[Rendered images with source text]
———
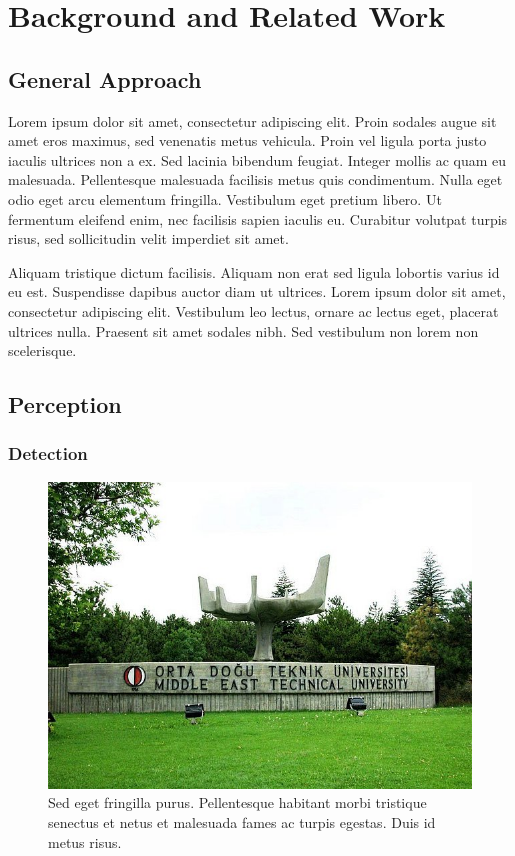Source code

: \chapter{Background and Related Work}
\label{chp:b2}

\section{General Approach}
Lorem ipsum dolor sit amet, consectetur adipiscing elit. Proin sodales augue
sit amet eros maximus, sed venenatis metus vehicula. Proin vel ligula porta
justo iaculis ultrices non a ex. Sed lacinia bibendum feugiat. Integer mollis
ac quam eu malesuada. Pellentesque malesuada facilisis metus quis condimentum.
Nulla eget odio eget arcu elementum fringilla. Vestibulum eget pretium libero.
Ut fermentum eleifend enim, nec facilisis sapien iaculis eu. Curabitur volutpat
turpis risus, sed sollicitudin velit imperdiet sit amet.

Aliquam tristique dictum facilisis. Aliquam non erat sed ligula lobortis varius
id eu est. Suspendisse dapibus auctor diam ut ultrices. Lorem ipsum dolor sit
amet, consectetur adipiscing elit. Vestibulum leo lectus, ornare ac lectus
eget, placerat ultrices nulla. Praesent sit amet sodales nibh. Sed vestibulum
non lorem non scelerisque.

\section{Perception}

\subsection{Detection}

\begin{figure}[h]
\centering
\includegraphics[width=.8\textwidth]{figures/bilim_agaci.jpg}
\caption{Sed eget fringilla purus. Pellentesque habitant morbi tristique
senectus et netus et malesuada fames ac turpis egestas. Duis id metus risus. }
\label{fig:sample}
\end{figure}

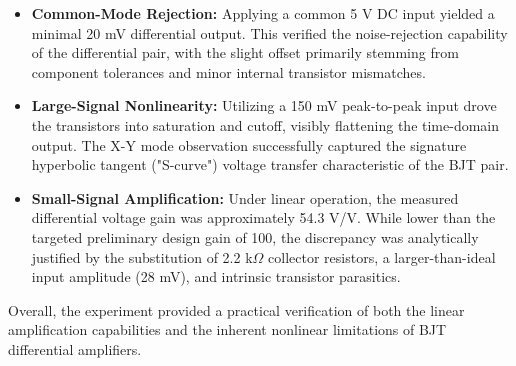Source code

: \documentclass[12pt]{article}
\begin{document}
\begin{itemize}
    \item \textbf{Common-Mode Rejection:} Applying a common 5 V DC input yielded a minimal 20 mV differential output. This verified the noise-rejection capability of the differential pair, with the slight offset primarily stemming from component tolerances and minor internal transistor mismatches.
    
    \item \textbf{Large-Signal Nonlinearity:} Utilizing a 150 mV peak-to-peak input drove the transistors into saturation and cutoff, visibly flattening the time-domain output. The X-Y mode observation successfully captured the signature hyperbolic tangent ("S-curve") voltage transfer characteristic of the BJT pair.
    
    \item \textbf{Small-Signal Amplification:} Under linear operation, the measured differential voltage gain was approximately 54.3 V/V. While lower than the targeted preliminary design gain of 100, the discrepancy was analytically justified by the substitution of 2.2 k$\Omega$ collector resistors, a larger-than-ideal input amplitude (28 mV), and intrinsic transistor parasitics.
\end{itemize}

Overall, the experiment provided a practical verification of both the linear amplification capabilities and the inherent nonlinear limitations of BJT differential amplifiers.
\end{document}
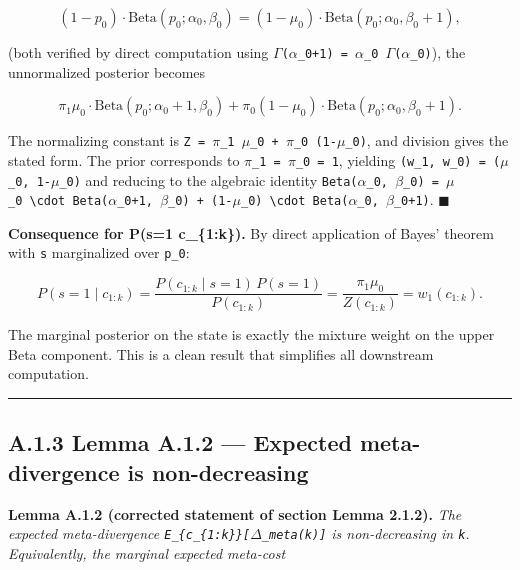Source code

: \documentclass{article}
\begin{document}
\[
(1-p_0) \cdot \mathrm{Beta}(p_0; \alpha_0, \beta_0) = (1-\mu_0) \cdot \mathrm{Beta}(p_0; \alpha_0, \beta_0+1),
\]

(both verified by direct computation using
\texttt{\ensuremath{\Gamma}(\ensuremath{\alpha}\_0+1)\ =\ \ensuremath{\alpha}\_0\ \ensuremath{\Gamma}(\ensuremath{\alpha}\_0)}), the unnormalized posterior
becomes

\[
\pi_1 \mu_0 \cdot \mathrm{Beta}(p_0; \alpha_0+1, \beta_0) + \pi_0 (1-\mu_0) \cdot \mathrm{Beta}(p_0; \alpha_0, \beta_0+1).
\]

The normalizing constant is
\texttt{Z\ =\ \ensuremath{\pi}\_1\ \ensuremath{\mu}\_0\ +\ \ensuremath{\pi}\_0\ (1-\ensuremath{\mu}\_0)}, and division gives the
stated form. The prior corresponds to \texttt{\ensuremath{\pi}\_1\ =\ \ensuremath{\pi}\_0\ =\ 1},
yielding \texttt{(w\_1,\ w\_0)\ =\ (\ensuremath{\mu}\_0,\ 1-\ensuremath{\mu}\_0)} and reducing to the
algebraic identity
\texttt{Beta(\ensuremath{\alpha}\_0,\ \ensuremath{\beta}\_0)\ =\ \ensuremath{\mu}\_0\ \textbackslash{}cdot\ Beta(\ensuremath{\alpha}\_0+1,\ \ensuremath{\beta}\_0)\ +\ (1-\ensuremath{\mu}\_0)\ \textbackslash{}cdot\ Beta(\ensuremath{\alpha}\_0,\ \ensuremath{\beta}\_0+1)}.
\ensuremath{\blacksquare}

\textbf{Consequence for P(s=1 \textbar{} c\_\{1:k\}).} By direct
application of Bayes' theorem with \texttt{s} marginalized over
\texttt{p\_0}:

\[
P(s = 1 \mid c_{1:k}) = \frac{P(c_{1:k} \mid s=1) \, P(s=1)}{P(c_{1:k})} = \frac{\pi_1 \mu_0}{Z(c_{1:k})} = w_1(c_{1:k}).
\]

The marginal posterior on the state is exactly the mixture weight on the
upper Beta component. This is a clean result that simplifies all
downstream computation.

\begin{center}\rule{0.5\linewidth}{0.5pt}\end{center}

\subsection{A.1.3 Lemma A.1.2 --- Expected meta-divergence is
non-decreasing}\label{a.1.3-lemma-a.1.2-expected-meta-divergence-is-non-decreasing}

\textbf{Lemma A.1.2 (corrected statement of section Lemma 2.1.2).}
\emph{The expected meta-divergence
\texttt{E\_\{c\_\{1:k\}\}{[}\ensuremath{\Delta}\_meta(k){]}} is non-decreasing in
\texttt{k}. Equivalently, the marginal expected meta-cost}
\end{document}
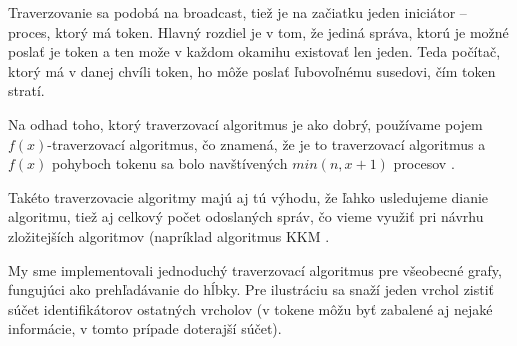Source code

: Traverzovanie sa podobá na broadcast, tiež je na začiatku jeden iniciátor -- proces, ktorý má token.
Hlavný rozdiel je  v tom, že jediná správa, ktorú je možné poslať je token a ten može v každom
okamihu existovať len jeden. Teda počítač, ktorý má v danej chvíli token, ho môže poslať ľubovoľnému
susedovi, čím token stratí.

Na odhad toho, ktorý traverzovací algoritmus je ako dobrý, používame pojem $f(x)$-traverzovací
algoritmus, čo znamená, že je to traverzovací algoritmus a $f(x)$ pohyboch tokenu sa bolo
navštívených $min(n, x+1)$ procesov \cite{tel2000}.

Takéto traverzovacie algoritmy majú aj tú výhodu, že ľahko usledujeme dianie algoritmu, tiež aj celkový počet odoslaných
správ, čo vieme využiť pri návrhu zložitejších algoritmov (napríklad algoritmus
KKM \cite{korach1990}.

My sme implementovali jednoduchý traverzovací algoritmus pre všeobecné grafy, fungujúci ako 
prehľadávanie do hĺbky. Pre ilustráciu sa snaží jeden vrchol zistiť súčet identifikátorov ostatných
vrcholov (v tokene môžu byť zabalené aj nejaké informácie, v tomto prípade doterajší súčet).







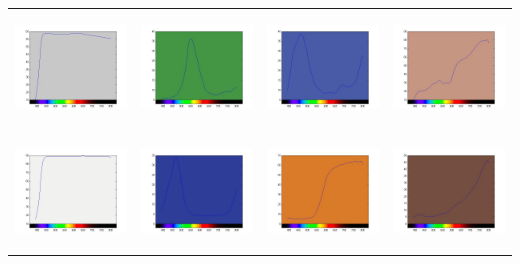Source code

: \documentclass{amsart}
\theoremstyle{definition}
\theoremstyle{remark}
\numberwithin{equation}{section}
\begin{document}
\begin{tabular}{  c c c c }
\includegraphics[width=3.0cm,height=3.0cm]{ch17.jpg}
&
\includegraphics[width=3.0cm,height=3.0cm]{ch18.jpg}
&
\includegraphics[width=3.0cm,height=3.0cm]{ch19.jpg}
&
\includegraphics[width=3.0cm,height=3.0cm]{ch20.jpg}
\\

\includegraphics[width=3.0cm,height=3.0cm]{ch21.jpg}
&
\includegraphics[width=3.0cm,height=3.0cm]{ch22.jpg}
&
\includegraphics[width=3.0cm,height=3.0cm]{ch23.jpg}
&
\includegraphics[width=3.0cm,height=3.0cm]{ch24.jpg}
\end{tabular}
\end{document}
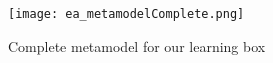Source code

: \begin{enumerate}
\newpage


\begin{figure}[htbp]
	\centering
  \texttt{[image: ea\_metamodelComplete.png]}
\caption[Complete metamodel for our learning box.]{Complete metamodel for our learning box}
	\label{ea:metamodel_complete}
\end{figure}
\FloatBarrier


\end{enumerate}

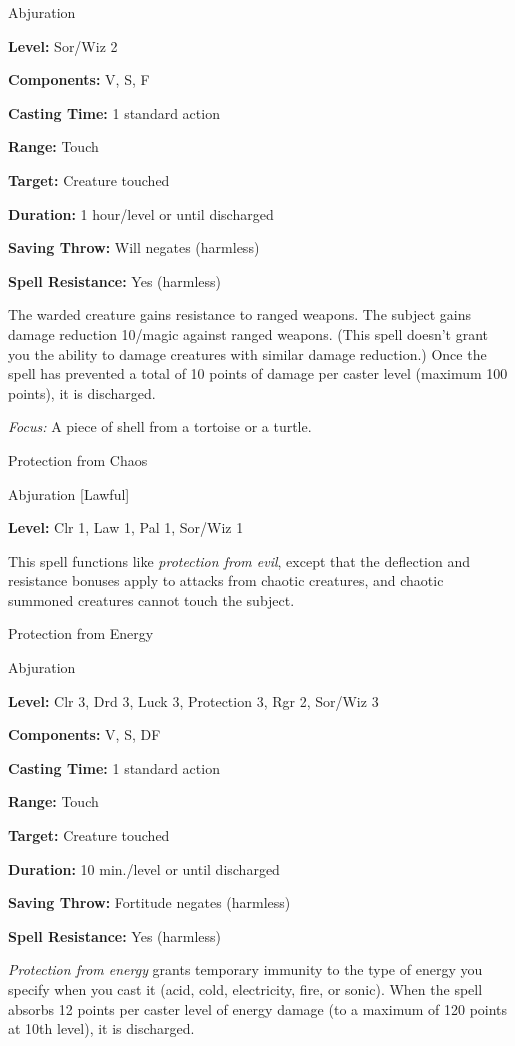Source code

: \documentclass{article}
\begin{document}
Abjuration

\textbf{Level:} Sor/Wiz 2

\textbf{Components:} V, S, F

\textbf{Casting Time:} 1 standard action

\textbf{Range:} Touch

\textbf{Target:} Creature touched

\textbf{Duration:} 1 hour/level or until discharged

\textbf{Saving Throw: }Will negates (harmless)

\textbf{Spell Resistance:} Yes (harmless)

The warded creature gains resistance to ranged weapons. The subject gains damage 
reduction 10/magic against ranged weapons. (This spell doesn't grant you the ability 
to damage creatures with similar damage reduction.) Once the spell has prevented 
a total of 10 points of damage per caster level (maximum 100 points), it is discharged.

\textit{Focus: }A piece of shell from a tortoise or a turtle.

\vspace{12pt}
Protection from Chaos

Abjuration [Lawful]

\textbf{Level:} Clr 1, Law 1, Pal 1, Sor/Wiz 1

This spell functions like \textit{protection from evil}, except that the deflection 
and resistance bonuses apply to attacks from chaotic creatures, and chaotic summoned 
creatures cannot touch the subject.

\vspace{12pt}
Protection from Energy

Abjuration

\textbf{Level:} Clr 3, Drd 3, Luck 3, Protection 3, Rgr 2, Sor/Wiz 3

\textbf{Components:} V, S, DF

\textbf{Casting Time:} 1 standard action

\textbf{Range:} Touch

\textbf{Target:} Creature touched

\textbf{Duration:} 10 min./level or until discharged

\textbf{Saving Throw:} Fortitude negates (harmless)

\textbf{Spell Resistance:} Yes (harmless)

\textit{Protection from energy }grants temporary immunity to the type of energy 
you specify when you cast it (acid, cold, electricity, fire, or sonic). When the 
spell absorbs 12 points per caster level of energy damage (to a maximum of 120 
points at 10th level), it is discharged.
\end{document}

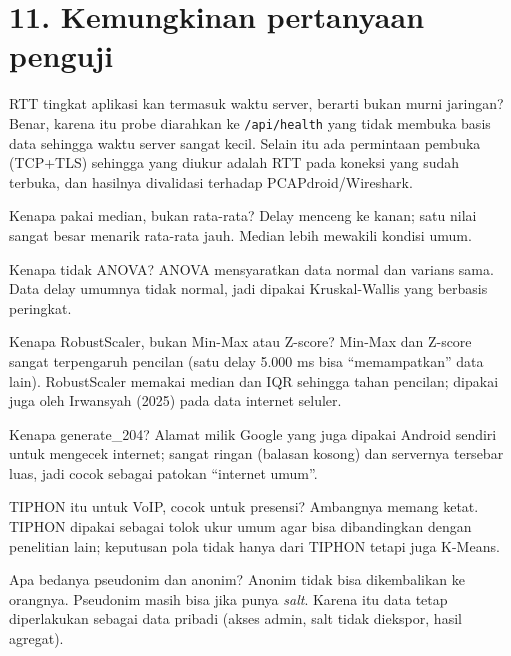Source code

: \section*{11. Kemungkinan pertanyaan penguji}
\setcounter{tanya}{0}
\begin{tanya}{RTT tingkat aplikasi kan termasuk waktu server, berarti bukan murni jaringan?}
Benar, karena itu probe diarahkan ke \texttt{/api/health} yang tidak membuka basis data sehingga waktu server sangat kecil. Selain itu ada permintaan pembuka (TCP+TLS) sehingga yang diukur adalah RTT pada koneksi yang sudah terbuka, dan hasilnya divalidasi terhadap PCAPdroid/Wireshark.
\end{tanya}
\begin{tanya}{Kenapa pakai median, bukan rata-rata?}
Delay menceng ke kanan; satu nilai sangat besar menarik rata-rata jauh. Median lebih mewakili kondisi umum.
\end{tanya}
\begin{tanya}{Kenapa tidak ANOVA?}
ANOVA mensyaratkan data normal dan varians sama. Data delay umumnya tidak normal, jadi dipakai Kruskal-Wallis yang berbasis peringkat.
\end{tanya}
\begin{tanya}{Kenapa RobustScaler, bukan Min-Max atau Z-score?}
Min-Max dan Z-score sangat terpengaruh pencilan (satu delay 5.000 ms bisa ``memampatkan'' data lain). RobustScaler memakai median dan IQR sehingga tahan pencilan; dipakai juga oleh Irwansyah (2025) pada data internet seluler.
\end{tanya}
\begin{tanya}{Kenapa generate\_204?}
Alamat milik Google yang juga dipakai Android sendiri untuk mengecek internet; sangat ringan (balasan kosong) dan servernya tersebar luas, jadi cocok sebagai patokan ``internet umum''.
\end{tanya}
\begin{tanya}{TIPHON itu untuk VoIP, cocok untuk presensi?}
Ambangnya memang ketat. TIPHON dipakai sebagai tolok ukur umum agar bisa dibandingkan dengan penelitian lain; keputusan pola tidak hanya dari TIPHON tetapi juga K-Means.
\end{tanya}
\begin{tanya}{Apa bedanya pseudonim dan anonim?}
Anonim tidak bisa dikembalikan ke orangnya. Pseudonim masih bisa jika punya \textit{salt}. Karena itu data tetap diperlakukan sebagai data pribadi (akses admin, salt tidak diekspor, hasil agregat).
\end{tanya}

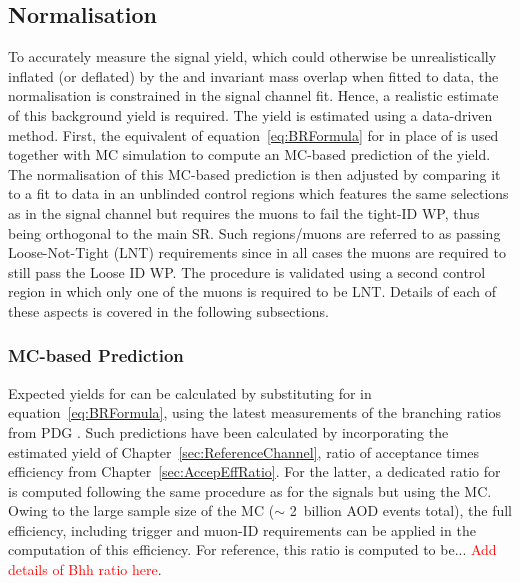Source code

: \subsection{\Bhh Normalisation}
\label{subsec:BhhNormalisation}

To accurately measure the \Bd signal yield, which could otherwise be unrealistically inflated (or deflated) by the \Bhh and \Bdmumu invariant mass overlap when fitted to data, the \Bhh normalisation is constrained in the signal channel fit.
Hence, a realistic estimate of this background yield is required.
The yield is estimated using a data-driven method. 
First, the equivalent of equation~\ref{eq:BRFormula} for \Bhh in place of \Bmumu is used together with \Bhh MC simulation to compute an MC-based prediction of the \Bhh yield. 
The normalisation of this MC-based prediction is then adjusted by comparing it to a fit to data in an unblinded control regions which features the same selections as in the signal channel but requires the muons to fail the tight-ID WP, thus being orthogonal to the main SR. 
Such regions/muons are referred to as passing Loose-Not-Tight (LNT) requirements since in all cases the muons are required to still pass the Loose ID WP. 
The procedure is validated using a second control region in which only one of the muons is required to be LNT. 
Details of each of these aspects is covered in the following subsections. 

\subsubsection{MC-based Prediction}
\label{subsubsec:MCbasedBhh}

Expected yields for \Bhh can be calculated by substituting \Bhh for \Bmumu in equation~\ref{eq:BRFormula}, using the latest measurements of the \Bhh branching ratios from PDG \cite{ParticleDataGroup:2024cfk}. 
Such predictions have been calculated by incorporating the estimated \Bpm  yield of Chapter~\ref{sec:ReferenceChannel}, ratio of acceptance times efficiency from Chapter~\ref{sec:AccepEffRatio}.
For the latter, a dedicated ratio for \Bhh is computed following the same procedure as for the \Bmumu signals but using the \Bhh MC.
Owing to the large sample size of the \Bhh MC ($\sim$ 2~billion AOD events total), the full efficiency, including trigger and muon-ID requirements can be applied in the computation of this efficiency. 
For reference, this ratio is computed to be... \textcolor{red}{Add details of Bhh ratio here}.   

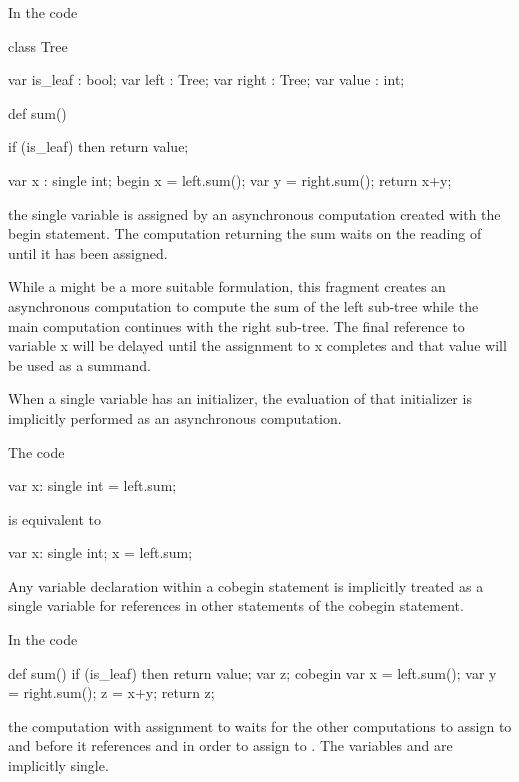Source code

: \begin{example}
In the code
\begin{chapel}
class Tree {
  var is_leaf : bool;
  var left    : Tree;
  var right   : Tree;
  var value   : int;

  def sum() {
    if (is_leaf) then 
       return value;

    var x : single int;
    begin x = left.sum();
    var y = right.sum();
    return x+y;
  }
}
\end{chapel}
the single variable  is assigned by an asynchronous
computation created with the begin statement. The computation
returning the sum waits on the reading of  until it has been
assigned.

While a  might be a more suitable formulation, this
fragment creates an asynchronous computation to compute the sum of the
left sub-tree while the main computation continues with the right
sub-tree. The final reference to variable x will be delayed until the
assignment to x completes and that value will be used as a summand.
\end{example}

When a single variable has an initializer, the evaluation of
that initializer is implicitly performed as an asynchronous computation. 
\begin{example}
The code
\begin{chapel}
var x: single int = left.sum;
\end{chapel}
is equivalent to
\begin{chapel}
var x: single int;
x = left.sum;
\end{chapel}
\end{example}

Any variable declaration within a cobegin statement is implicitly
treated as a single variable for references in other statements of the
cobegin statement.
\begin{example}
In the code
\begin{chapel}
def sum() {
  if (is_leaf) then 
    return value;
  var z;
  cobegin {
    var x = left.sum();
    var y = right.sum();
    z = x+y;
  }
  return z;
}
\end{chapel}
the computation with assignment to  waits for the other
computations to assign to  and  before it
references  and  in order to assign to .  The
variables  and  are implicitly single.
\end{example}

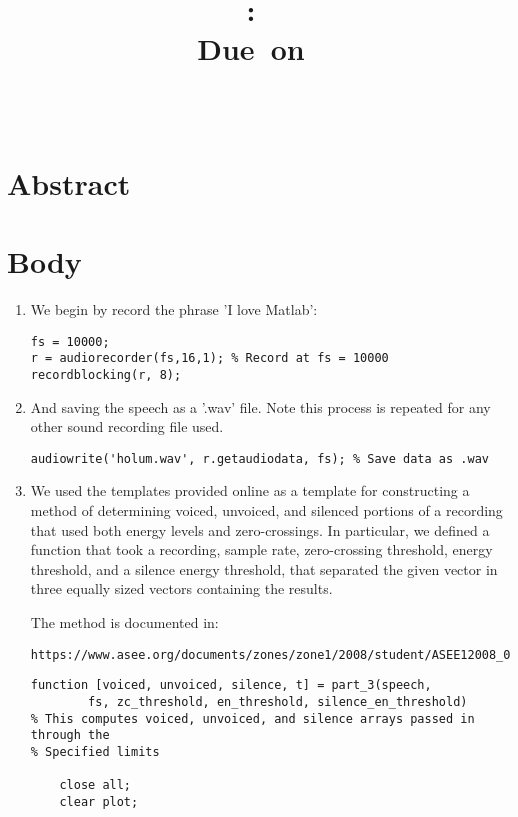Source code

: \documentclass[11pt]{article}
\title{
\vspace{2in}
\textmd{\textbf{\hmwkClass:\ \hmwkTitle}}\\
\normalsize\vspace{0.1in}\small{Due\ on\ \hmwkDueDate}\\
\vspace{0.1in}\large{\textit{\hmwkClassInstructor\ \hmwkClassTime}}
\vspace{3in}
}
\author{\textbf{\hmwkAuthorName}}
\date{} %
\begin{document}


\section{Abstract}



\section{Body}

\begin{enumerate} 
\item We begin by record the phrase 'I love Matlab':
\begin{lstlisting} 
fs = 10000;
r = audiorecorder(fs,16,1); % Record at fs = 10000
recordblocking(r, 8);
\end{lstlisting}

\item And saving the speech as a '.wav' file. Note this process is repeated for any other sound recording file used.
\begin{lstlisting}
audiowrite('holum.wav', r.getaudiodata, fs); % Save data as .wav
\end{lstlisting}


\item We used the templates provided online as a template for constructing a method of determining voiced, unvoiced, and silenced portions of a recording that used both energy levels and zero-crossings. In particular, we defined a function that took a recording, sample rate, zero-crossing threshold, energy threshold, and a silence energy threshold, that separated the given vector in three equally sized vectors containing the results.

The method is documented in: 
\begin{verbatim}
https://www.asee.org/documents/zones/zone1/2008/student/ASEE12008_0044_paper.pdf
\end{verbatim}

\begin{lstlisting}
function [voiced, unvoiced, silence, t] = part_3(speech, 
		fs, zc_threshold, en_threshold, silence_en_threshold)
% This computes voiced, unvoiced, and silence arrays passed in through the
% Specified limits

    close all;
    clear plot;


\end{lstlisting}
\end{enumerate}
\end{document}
———
### Requirement
Your answer must be the exact lines from the start of the data through the line with "Nulla eget odio", inclusive, and nothing else; pictures do not belong in it.

### Completed task
Source code

: \chapter{Background and Related Work}
\label{chp:b2}

\section{General Approach}
Lorem ipsum dolor sit amet, consectetur adipiscing elit. Proin sodales augue
sit amet eros maximus, sed venenatis metus vehicula. Proin vel ligula porta
justo iaculis ultrices non a ex. Sed lacinia bibendum feugiat. Integer mollis
ac quam eu malesuada. Pellentesque malesuada facilisis metus quis condimentum.
Nulla eget odio eget arcu elementum fringilla. Vestibulum eget pretium libero.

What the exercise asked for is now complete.